The maker of Prolia for osteoporosis and anemia treatment Aranesp said it's restructuring to free up money needed for investments in the business, particularly marketing costs for launching new drugs.
The layoffs will happen this year and next, eliminating 2,400 to 2,900 jobs, mostly in the U.S. Amgen also plans to close two sites in Colorado, primarily manufacturing plants, and two in Washington state that focus on research and development.
Amgen said it will streamline the company, reduce management layers and reduce its real estate footprint by 23 percent.
The company, based in Thousand Oaks, California, anticipates charges of $775 million to $950 million, mostly in 2014 and 2015. It expects modest savings in 2015, but expense reductions in 2016 of about $700 million, versus 2013 spending. Most savings will be reinvested, including expanding operations in the biotech hubs of Cambridge, Massachusetts, and South San Francisco, California.

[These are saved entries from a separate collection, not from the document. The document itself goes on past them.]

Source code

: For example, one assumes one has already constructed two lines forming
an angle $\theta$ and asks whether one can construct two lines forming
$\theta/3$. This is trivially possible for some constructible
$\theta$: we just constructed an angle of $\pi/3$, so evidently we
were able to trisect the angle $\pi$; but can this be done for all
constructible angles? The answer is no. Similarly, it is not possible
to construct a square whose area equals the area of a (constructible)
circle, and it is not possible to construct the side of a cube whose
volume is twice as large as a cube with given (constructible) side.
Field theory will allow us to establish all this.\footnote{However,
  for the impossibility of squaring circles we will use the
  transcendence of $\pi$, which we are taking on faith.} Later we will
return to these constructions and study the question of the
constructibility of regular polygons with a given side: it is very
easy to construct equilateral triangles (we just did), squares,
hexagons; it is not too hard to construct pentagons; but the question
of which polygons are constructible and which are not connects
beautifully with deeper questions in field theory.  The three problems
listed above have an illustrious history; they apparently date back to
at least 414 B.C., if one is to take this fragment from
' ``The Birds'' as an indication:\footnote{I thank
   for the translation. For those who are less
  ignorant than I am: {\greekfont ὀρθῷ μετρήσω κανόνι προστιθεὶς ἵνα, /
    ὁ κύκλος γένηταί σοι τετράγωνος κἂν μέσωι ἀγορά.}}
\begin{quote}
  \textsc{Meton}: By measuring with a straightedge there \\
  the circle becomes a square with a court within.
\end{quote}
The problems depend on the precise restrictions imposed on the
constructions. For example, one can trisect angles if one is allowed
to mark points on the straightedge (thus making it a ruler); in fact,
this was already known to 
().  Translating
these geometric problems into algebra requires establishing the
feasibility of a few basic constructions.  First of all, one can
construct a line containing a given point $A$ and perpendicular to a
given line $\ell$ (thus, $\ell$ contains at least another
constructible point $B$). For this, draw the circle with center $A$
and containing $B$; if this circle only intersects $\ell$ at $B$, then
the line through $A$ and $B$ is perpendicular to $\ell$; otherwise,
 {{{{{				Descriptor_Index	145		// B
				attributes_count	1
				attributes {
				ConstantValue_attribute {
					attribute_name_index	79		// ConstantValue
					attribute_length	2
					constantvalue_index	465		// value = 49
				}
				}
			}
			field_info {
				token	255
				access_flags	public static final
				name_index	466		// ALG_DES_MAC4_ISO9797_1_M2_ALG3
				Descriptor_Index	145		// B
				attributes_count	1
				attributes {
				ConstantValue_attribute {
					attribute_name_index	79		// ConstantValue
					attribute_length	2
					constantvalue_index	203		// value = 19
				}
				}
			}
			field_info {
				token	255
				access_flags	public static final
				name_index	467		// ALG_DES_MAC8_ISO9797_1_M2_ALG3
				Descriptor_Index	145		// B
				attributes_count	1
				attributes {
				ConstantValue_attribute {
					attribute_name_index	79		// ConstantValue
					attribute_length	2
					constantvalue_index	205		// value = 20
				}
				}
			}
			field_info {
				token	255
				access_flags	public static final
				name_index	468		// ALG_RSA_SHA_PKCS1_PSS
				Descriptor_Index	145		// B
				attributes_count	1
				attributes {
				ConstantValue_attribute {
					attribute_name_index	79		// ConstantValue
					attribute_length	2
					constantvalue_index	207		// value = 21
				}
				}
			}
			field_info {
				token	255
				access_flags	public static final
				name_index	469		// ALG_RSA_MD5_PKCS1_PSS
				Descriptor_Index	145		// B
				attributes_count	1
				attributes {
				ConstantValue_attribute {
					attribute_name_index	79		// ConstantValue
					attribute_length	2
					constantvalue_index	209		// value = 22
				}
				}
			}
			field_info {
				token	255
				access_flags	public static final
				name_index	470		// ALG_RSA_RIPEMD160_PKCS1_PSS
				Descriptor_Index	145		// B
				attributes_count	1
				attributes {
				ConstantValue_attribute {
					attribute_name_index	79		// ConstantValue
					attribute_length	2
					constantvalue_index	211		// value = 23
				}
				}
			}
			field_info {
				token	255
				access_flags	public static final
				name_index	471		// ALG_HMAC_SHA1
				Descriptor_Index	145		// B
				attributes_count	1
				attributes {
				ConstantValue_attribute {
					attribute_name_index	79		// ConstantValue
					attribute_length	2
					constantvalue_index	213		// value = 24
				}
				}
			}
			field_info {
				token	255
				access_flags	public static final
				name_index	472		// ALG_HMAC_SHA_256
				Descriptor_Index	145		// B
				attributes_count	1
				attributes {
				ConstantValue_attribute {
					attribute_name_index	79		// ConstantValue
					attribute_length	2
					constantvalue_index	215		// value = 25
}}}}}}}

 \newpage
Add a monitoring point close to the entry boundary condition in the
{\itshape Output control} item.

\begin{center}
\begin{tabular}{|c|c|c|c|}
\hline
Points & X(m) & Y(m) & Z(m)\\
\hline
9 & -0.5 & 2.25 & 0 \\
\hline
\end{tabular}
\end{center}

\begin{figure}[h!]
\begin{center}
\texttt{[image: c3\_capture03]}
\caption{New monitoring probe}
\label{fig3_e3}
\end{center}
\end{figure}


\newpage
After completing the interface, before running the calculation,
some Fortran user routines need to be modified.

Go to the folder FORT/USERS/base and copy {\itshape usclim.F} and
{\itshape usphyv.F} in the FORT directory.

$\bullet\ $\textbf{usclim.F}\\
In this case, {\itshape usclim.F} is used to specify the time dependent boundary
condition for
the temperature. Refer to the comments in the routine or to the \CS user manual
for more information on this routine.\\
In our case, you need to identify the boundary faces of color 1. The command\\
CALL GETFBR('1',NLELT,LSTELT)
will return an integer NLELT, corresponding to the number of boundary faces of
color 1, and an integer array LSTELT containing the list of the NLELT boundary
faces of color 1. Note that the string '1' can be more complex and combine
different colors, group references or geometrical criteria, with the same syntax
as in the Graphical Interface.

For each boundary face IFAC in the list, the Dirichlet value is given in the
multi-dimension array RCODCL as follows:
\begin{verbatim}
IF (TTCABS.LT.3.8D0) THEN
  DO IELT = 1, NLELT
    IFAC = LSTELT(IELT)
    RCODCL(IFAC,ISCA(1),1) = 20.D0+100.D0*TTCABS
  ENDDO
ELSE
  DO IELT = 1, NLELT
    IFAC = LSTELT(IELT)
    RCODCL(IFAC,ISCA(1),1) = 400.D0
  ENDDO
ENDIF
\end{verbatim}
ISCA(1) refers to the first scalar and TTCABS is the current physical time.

Meanwhile, Amgen posted a 23 percent jump in second-quarter profit as revenue jumped 11 percent on strong performances by all but two of its drugs.
Net income was $1.55 billion, or $2.01 per share, up from $1.26 billion, or $1.65 per share, in 2013's second quarter.
Excluding one-time charges, adjusted income was $1.82 billion, or $2.37 per share. That surpassed the expectations of analysts surveyed by FactSet by a whopping 30 cents per share.
Revenue totaled $5.18 billion, up from $4.68 billion a year earlier. Analysts were expecting $4.92 billion.
Amgen also raised its forecasts for its 2014 profit and revenue. It now expects adjusted earnings per share of $8.20 to $8.40 per share, up from its January forecast of $7.90 to $8.20. And it's anticipating revenue of $19.5 billion to $19.7 billion, up from $19.2 billion to $19.6 billion.